Work to be completed —
Pick every line out of the entries below that holds the string "说来可笑", and report them.

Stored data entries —
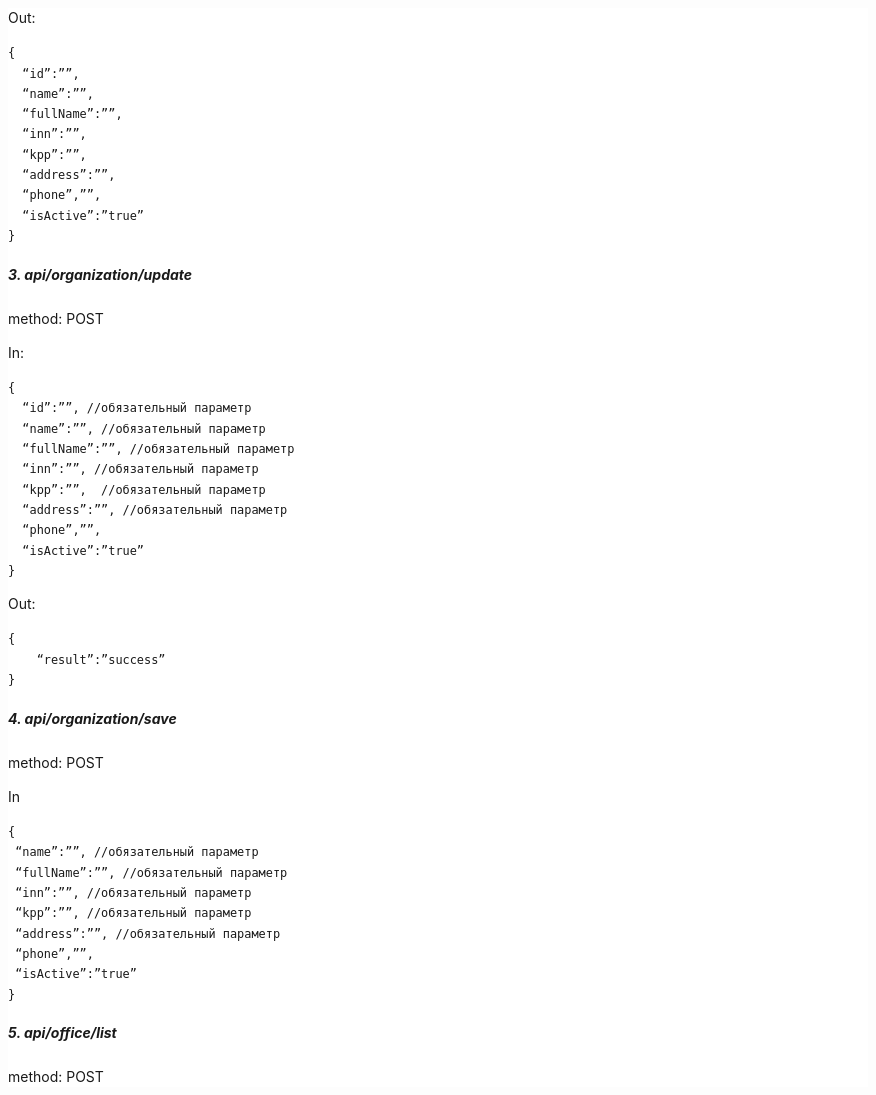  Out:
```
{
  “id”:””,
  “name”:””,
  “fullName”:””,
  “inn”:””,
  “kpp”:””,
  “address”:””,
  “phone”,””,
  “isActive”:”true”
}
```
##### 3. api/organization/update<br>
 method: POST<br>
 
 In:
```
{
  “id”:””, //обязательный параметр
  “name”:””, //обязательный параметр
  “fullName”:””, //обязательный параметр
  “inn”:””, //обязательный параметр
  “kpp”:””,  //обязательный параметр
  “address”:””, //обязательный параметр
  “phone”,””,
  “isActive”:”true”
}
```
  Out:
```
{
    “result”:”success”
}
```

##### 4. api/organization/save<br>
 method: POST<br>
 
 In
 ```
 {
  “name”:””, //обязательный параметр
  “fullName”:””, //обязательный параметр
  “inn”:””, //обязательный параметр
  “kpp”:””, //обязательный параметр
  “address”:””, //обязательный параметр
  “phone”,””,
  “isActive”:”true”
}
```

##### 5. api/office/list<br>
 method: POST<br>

==

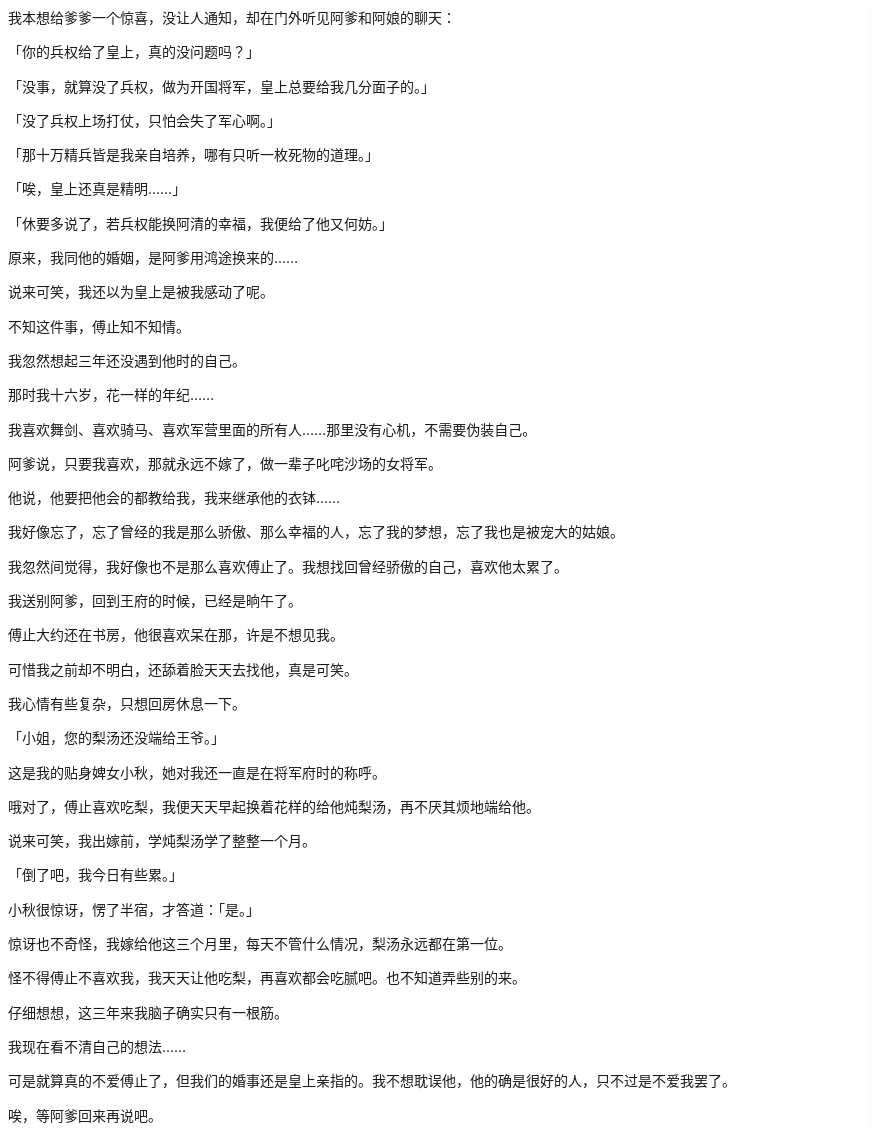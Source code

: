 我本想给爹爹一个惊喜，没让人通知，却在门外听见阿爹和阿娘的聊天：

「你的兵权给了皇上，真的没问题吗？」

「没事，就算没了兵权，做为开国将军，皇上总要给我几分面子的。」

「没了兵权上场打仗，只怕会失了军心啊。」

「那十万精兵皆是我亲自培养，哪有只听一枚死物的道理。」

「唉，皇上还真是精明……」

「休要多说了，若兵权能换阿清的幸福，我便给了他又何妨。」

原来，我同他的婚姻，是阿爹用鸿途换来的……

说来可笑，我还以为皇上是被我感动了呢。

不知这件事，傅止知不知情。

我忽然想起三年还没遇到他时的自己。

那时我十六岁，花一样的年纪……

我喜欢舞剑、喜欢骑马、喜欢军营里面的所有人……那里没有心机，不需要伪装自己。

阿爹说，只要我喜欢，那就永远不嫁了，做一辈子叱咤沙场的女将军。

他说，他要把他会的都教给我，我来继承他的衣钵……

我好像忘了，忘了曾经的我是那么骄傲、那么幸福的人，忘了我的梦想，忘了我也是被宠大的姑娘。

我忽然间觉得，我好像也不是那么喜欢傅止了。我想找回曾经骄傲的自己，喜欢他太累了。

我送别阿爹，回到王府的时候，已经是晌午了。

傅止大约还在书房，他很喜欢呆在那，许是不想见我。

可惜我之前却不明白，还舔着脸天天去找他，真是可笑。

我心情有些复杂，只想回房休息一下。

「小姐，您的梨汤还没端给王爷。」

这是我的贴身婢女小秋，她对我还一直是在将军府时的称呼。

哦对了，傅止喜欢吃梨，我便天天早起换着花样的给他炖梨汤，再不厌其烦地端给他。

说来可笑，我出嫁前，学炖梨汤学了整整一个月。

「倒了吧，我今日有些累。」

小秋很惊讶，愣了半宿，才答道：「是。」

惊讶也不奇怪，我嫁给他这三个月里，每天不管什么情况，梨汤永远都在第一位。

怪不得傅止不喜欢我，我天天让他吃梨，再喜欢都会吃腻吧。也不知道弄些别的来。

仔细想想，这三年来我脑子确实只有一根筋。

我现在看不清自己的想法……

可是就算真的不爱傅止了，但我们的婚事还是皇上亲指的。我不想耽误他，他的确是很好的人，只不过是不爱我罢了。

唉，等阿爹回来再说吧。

Solution —
说来可笑，我还以为皇上是被我感动了呢。
说来可笑，我出嫁前，学炖梨汤学了整整一个月。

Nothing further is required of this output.